I'll have to check that out, I didn't know about that. Regardless it still was very annoying in general use for me.

And I was just looking into this and you can also set up a recovery phone number...

[Mr.Humble]

5 minutes ago, Linus_is_a_Badass said:

Stupid thought, just thought of letting it out there. I've thought of taking this list and putting it on an old phone that I completely remove internet access to. Then put a 4 digit password on it. And it would never leave my house so it's not a worry to my knowledge. Also it's not as fast, but it's reliable.

I mean it's better than keeping it not protected at all, but even better would be if you encrypted the phone

[Linus_is_a_Badass]

Just now, vojta.pokorny said:

I mean it's better than keeping it not protected at all, but even better would be if you encrypted the phone

it's time to stop, no more

[Linus_is_a_Badass]

2 minutes ago, vojta.pokorny said:

And I was just looking into this and you can also set up a recovery phone number...

If they came out with a way to unlock with some like USB device or something instead of a password, then with the recovery ability, I would use it.

[Linus_is_a_Badass]

Speaking of USB devices, isn't there a thing that encrypts passwords and has a key or something that you put in your USB port?

[Mr.Humble]

Just now, Linus_is_a_Badass said:

Speaking of USB devices, isn't there a thing that encrypts passwords and has a key or something that you put in your USB port?

Yeah, U2F key:
 

 

[Linus_is_a_Badass]

2 minutes ago, vojta.pokorny said:

Yeah, U2F key:
 

 

aw that sucks, each service has to support it, the thing doesn't just work with an authenticator. Do you know if it works with lastpass to store the master password?

[Mr.Humble]

4 minutes ago, Linus_is_a_Badass said:

aw that sucks, each service has to support it, the thing doesn't just work with an authenticator. Do you know if it works with lastpass to store the master password?

It doesn't 'store' your master password, it works as an additional verification step, and only with Premium LastPass.

I don't think the idea is that you just plug this in and log in wherever.

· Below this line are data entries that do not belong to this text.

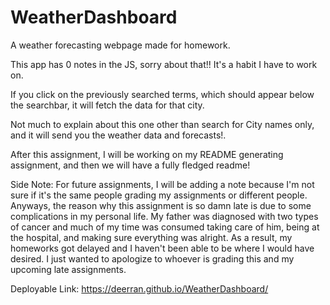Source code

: # WeatherDashboard
A weather forecasting webpage made for homework.

This app has 0 notes in the JS, sorry about that!! It's a habit I have to work on.

If you click on the previously searched terms, which should appear below the searchbar, it will fetch the data for that city.

Not much to explain about this one other than search for City names only, and it will send you the weather data and forecasts!.

After this assignment, I will be working on my README generating assignment, and then we will have a fully fledged readme!

Side Note: For future assignments, I will be adding a note because I'm not sure if it's the same people grading my assignments or different people.
    Anyways, the reason why this assignment is so damn late is due to some complications in my personal life. My father was diagnosed with two types of cancer and much of my time was consumed taking care of him, being at the hospital, and making sure everything was alright. As a result, my homeworks got delayed and I haven't been able to be where I would have desired. 
    I just wanted to apologize to whoever is grading this and my upcoming late assignments.
    
Deployable Link: https://deerran.github.io/WeatherDashboard/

I was thinking a while back about using something like an old USB drive with a personal certificate loaded onto it to log into some services, but most (almost none) support logging in with a certificate and it would probably require some sort of scripting or coding - a skill that I do not posess

[Linus_is_a_Badass]

Being human nature to make things as easy as possible, I'm surprised that this hasn't been worked out.

[Christophe Corazza]

12 minutes ago, vojta.pokorny said:

Yeah, U2F key:

 

 

That might be a better solution in your situation compared to what you're using now (LastPass)

[Mr.Humble]

Just now, Linus_is_a_Badass said:

Being human nature to make things as easy as possible, I'm surprised that this hasn't been worked out.

There's an inherent tradeoff between security and comfort. Can't have everything from both at once, but you can set it up in a way that's a reasonable compromise for you

[Linus_is_a_Badass]

Just now, Christophe Corazza said:

 

That might be a better solution in your situation compared to what you're using now (LastPass)

No, because it has to be individually configured for each service, and on top of that, a majority of the services I use do not support it. And it's additional, as in it doesn't eliminate my need to know the passwords.